In this third in a series on Developmental Evaluation traps, we look at the trap of the pivot. You’ve probably heard someone talk about innovation and ‘pivoting’ or changing the plan’s direction.

The term pivot comes from the Lean Startup methodology and is often found in Agile and other product development systems that rely on short-burst, iterative cycles that include data collection processes used for rapid decision-making. A pivot is a change of direction based on feedback. Collect the data, see the results, and if the results don’t yield what you want, make a change and adapt. That sounds pretty familiar to those looking to innovate, so where’s the trap?
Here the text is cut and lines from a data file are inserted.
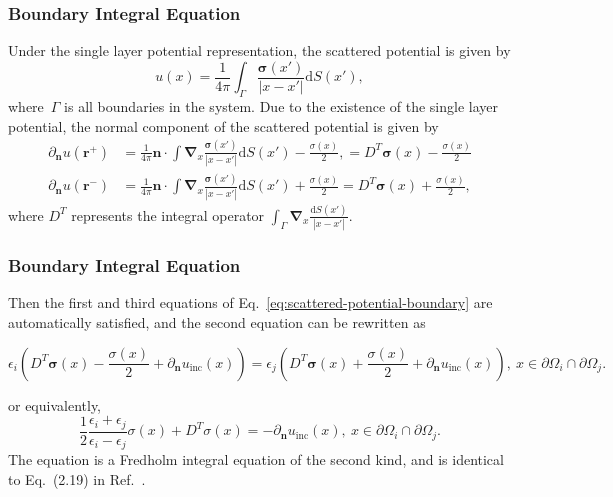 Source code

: \documentclass{beamer}
\newcommand{\M}[1]{\boldsymbol{#1}} %
\newcommand{\grad}{\M{\nabla}} %
\begin{document}
\begin{frame}
	\frametitle{Boundary Integral Equation}

    Under the single layer potential representation, the scattered potential is given by
    \begin{equation}
        u(x) = \frac{1}{4 \pi} \int_{\Gamma} \frac{\mathbf{\sigma}(x')}{|x - x'|} \mathrm{d}S(x'),
    \end{equation}
    where~$\Gamma$ is all boundaries in the system.
    Due to the existence of the single layer potential, the normal component of the scattered potential is given by
    \begin{equation}\label{eq:scattered-potential}
        \begin{split}
        \partial_{\mathbf{n}} u(\mathbf{r^+}) &= \frac{1}{4 \pi} \mathbf{n} \cdot \int \grad_{x} \frac{\mathbf{\sigma}(x')}{|x - x'|} \mathrm{d}S(x') - \frac{\sigma(x)}{2}, = D^T \mathbf{\sigma}(x) - \frac{\sigma(x)}{2} \\
        \partial_{\mathbf{n}} u(\mathbf{r^-}) &= \frac{1}{4 \pi} \mathbf{n} \cdot \int \grad_{x} \frac{\mathbf{\sigma}(x')}{|x - x'|} \mathrm{d}S(x') + \frac{\sigma(x)}{2} = D^T \mathbf{\sigma}(x) + \frac{\sigma(x)}{2},
        \end{split}
    \end{equation}
    where $D^T$ represents the integral operator $\int_{\Gamma} \grad_{x} \frac{\mathrm{d}S(x')}{|x - x'|}$.
\end{frame}

\begin{frame}
    \frametitle{Boundary Integral Equation}

    Then the first and third equations of Eq.~\eqref{eq:scattered-potential-boundary} are automatically satisfied, and the second equation can be rewritten as
    \begin{small}
        \begin{equation}
        \epsilon_i \left( D^T \mathbf{\sigma}(x) - \frac{\sigma(x)}{2} + \partial_{\mathbf{n}} u_{\text{inc}}(x) \right) = \epsilon_j \left( D^T \mathbf{\sigma}(x) + \frac{\sigma(x)}{2} + \partial_{\mathbf{n}} u_{\text{inc}}(x) \right),~x \in \partial \Omega_i \cap \partial \Omega_j.
        \end{equation}
    \end{small}
    or equivalently,
    \begin{equation}\label{eq:sl_equation}
        \frac{1}{2} \frac{\epsilon_i + \epsilon_j}{\epsilon_i - \epsilon_j} \sigma(x) + D^T \sigma(x) = - \partial_{\mathbf{n}} u_{\text{inc}}(x),~x \in \partial \Omega_i \cap \partial \Omega_j.
    \end{equation}
    The equation is a Fredholm integral equation of the second kind, and is identical to Eq.~(2.19) in Ref.~\cite{greengard1994numerical}.
\end{frame}
\end{document}
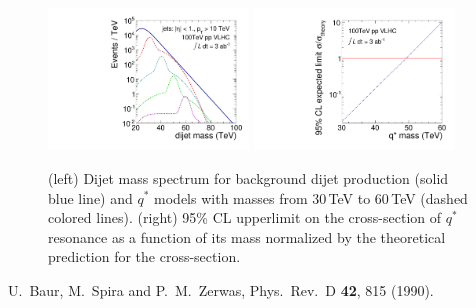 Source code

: \begin{figure}
\begin{center}
\includegraphics[width=0.475\textwidth]{QstarVLHC/plots/qstar_100TeV}
\includegraphics[width=0.475\textwidth]{QstarVLHC/plots/qstar_limits}
\end{center}
\caption{\label{fig:qstar_vlhc}(left) Dijet mass spectrum for
  background dijet production (solid blue line) and $q^*$ models with
  masses from 30\,TeV to 60\,TeV (dashed colored lines). (right) 95\%
  CL upperlimit on the cross-section of $q^*$ resonance as a function
  of its mass normalized by the theoretical prediction for the
  cross-section.}
\end{figure}

\begin{thebibliography}{99}

  U.~Baur, M.~Spira and P.~M.~Zerwas,
  Phys.\ Rev.\ D {\bf 42}, 815 (1990).

\end{thebibliography}


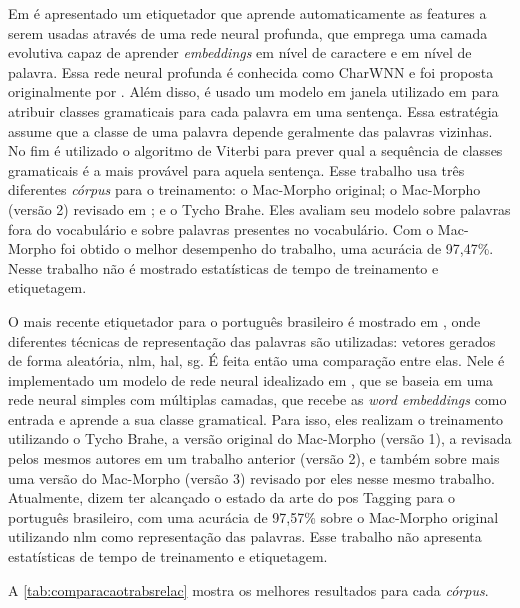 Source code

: 
Em \cite{dos2014training} é apresentado um etiquetador que aprende automaticamente as features a serem usadas através de uma rede neural profunda, que emprega uma camada evolutiva capaz de aprender \textit{embeddings} em nível de caractere e em nível de palavra. Essa rede neural profunda é conhecida como CharWNN e foi proposta originalmente por . Além disso, é usado um modelo em janela utilizado em \cite{collobert2011natural} para atribuir classes gramaticais para cada palavra em uma sentença. Essa estratégia assume que a classe de uma palavra depende geralmente das palavras vizinhas. No fim é utilizado o algoritmo de Viterbi \cite{viterbi1967error} para prever qual a sequência de classes gramaticais é a mais provável para aquela sentença. Esse trabalho usa três diferentes \textit{córpus} para o treinamento: o Mac-Morpho original; o Mac-Morpho (versão 2) revisado em \cite{fonseca2013mac}; e o Tycho Brahe. Eles avaliam seu modelo sobre palavras fora do vocabulário e sobre palavras presentes no vocabulário. Com o Mac-Morpho foi obtido o melhor desempenho do trabalho, uma acurácia de 97,47\%. Nesse trabalho não é mostrado estatísticas de tempo de treinamento e etiquetagem.

O mais recente etiquetador para o português brasileiro é mostrado em \cite{fonseca2015evaluating}, onde diferentes técnicas de representação das palavras são utilizadas: vetores gerados de forma aleatória, \ac{nlm}, \ac{hal}, \ac{sg}. É feita então uma comparação entre elas. Nele é implementado um modelo de rede neural idealizado em \cite{collobert2008unified}, que se baseia em uma rede neural simples com múltiplas camadas, que recebe as \textit{word embeddings} como entrada e aprende a sua classe gramatical. Para isso, eles realizam o treinamento utilizando o Tycho Brahe, a versão original do Mac-Morpho (versão 1), a revisada pelos mesmos autores em um trabalho anterior \cite{fonseca2013mac} (versão 2), e também sobre mais uma versão do Mac-Morpho (versão 3) revisado por eles nesse mesmo trabalho. Atualmente,  dizem ter alcançado o estado da arte do \ac{pos} Tagging para o português brasileiro, com uma acurácia de 97,57\% sobre o Mac-Morpho original utilizando \ac{nlm} como representação das palavras. Esse trabalho não apresenta estatísticas de tempo de treinamento e etiquetagem.

A \autoref{tab:comparacaotrabsrelac} mostra os melhores resultados para cada \textit{córpus}.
The trap is that the decisions made aren’t grounded in data or the decision-making is flawed in how it uses data. In both cases, the decision to change direction is more arbitrary than evidence-based.

What do we mean by this?

The data problem

When innovating, it’s important to have the kind of data collection system in place to gather the necessary information required to make a useful decision such as whether to continue on with the process, make a change, or abandon the activity. James Dyson famously trialed his products hundreds of times with ‘tweaks’ both large and small to get to the right product design. A hallmark feature of this process is the emphasis on collecting the right data at the right time (which they call testing).

Dyson has since expanded its product offerings to include lighting, personal hair products, industrial drying tools, and an array of vacuum models. While the data needs for each product might differ, the implementation of a design-driven strategy that incorporates data throughout the decision-making process remains the same. It’s different data used for the right purpose.

Alas, DE has given cover to organizations for making arbitrary decisions based on the idea of pivoting when they really haven’t executed well or given things enough time to determine if a change of direction is warranted. Here are three things that one needs to heed when considering DE data.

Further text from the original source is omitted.